* GOAL OF THE EXERCISE
From the records below, find each line with the string "uses" and copy it.

(Stored data)
***

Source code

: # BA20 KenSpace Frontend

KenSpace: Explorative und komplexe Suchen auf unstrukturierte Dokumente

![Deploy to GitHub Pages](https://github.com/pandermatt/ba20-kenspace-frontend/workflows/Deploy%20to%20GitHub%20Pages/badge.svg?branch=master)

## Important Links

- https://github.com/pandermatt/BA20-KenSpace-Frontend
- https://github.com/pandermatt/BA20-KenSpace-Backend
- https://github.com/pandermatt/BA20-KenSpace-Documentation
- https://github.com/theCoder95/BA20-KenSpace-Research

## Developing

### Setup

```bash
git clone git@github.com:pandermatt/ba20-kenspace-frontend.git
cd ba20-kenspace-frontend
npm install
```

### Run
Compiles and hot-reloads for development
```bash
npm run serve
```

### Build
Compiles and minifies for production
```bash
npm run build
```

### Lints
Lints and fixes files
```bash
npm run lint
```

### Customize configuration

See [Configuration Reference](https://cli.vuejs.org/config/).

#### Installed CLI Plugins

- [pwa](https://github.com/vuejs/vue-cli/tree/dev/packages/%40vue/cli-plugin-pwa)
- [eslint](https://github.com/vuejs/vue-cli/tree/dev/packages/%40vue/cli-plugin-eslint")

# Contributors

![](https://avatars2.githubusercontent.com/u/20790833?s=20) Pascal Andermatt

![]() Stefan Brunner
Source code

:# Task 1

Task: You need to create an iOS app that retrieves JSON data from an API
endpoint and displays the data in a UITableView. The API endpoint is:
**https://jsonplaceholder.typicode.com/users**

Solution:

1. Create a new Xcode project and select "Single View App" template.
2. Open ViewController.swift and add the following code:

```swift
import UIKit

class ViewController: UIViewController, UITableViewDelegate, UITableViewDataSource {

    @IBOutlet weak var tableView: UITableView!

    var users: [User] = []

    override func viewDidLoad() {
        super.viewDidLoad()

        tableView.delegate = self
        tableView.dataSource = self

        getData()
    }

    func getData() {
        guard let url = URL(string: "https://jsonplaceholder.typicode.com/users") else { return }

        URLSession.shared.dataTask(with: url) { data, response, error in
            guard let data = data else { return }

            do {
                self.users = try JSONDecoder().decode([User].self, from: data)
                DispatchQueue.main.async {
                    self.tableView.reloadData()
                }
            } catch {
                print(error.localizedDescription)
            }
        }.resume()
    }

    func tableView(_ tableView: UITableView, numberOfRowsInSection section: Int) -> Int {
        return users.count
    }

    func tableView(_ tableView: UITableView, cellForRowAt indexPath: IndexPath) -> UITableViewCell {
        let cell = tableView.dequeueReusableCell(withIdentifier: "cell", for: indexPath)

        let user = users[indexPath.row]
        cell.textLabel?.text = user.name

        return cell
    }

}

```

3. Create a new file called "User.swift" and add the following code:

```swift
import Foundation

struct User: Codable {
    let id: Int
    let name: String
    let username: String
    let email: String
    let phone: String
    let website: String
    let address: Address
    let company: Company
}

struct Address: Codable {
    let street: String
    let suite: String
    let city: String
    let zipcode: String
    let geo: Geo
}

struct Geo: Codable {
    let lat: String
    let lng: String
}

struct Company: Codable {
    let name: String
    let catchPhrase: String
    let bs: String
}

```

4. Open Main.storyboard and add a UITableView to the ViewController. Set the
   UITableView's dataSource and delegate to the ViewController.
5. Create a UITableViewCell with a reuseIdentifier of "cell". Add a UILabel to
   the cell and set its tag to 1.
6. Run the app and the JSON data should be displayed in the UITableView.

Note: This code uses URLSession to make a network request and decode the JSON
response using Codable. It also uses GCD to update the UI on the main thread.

***

* SOLUTION TO THE PROBLEM
Note: This code uses URLSession to make a network request and decode the JSON
response using Codable. It also uses GCD to update the UI on the main thread.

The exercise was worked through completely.